# DIRECTIONS
Of all the lines below, return only those starting with the line holding "- Try to reboot" and going on through the line holding "## Implementation Details", exactly as written.

# ENTRIES PROVIDED

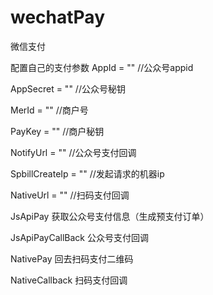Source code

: # wechatPay
微信支付

配置自己的支付参数
AppId = ""          //公众号appid

AppSecret = ""      //公众号秘钥

MerId = ""          //商户号

PayKey = ""         //商户秘钥

NotifyUrl = ""      //公众号支付回调

SpbillCreateIp = "" //发起请求的机器ip

NativeUrl = ""      //扫码支付回调


JsApiPay 获取公众号支付信息（生成预支付订单）

JsApiPayCallBack 公众号支付回调

NativePay 回去扫码支付二维码

NativeCallback 扫码支付回调
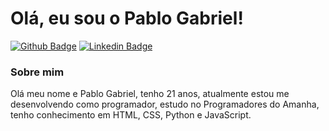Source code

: # Olá, eu sou o Pablo Gabriel!

[![Github Badge](https://img.shields.io/badge/-Github-000?style=flat-square&logo=Github&logoColor=white&link=https://github.com/Pablog4)](https://github.com/Pablog4)
[![Linkedin Badge](https://img.shields.io/badge/-LinkedIn-blue?style=flat-square&logo=Linkedin&logoColor=white&link=https://www.linkedin.com/in/pablo-gabriel-pereira-dos-santos/)](https://www.linkedin.com/in/pablo-gabriel-pereira-dos-santos/)

### Sobre mim
Olá meu nome e Pablo Gabriel, tenho 21 anos, atualmente estou me desenvolvendo como programador, estudo no Programadores do Amanha, tenho conhecimento em HTML, CSS, Python e JavaScript. 
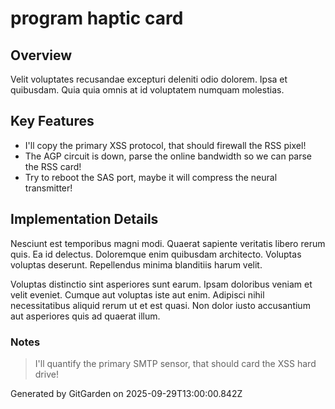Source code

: # program haptic card

## Overview
Velit voluptates recusandae excepturi deleniti odio dolorem. Ipsa et quibusdam. Quia quia omnis at id voluptatem numquam molestias.

## Key Features
- I'll copy the primary XSS protocol, that should firewall the RSS pixel!
- The AGP circuit is down, parse the online bandwidth so we can parse the RSS card!
- Try to reboot the SAS port, maybe it will compress the neural transmitter!

## Implementation Details
Nesciunt est temporibus magni modi. Quaerat sapiente veritatis libero rerum quis. Ea id delectus. Doloremque enim quibusdam architecto. Voluptas voluptas deserunt. Repellendus minima blanditiis harum velit.
 Voluptas distinctio sint asperiores sunt earum. Ipsam doloribus veniam et velit eveniet. Cumque aut voluptas iste aut enim. Adipisci nihil necessitatibus aliquid rerum ut et est quasi. Non dolor iusto accusantium aut asperiores quis ad quaerat illum.

### Notes
> I'll quantify the primary SMTP sensor, that should card the XSS hard drive!

Generated by GitGarden on 2025-09-29T13:00:00.842Z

# RESULT
- Try to reboot the SAS port, maybe it will compress the neural transmitter!

## Implementation Details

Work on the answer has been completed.